• WORK TO BE COMPLETED: Select all lines in the records that include "private".

• DATA RECORDS:
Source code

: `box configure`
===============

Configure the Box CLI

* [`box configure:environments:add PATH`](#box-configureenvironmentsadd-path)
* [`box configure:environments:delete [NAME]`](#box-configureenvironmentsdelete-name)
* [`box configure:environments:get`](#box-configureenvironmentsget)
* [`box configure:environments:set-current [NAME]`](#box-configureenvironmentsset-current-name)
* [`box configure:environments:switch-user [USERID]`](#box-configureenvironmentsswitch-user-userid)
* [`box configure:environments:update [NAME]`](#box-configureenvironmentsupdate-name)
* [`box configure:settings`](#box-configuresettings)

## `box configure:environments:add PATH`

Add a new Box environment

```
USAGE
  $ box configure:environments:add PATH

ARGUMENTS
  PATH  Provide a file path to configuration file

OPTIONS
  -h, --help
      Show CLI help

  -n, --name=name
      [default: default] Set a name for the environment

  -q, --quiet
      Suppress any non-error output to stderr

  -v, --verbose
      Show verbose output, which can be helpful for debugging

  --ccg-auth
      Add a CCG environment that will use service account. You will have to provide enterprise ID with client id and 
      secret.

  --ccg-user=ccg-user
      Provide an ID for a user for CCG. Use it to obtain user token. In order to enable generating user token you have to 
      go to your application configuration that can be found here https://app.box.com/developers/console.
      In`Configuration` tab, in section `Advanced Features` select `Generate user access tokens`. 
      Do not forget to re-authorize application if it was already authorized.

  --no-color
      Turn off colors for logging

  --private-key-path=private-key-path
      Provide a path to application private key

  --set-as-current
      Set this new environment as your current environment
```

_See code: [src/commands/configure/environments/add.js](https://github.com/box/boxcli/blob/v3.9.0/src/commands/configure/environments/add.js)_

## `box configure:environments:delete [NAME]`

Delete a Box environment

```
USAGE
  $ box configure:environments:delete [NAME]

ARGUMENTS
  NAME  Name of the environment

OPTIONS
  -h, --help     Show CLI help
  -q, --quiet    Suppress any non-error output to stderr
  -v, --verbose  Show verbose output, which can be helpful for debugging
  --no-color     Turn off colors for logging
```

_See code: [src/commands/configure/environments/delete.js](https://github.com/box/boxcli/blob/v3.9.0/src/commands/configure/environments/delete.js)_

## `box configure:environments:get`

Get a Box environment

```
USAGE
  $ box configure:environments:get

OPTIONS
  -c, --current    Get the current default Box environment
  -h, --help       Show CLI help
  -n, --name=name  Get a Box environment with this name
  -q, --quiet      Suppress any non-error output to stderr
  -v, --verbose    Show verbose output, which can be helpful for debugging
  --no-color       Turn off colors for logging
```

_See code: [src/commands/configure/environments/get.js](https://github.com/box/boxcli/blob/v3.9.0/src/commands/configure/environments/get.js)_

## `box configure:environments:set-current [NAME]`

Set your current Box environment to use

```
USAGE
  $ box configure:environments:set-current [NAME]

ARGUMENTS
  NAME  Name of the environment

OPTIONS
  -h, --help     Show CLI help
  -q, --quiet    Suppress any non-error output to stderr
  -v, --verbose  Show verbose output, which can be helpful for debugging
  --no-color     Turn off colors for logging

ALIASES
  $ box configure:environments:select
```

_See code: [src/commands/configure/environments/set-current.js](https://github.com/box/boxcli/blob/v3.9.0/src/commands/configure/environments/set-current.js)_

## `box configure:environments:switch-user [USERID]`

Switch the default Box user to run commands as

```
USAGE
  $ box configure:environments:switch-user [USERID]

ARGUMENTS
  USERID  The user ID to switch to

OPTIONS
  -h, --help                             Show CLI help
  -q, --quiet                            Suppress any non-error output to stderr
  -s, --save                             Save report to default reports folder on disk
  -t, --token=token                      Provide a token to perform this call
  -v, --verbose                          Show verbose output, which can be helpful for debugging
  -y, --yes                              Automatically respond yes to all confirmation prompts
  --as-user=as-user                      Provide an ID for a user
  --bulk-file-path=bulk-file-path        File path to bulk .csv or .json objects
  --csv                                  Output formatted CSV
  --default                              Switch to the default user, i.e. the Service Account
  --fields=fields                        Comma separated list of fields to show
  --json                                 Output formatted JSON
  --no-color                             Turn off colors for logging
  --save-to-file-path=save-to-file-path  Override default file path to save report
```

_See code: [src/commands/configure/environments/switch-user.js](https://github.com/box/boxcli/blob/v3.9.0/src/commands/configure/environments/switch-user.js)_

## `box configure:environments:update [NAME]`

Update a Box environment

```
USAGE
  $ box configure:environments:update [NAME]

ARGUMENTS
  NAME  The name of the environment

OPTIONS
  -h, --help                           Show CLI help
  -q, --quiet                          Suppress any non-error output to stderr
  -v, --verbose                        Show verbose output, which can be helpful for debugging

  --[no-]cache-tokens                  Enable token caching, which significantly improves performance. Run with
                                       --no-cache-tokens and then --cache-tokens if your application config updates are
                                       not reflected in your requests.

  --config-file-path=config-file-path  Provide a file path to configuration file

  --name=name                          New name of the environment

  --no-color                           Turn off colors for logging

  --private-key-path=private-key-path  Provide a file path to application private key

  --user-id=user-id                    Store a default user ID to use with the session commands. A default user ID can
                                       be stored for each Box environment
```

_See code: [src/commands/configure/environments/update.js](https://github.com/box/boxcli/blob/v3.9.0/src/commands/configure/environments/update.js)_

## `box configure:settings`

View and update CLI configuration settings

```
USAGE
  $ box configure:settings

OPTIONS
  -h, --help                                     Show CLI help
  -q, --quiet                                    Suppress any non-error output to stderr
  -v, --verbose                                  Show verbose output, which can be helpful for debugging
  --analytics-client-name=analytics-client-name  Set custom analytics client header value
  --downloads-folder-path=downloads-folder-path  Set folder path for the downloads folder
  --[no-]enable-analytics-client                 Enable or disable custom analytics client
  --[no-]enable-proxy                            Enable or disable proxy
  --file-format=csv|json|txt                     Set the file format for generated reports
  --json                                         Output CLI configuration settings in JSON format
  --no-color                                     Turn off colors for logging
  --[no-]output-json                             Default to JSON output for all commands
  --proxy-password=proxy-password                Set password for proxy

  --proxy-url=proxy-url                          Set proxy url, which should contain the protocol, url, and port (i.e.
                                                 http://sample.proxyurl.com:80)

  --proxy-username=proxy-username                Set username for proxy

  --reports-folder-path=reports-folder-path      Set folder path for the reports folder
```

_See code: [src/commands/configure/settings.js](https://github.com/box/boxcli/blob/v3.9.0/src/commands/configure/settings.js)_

• ANSWER AREA:
  --private-key-path=private-key-path
      Provide a path to application private key
  --private-key-path=private-key-path  Provide a file path to application private key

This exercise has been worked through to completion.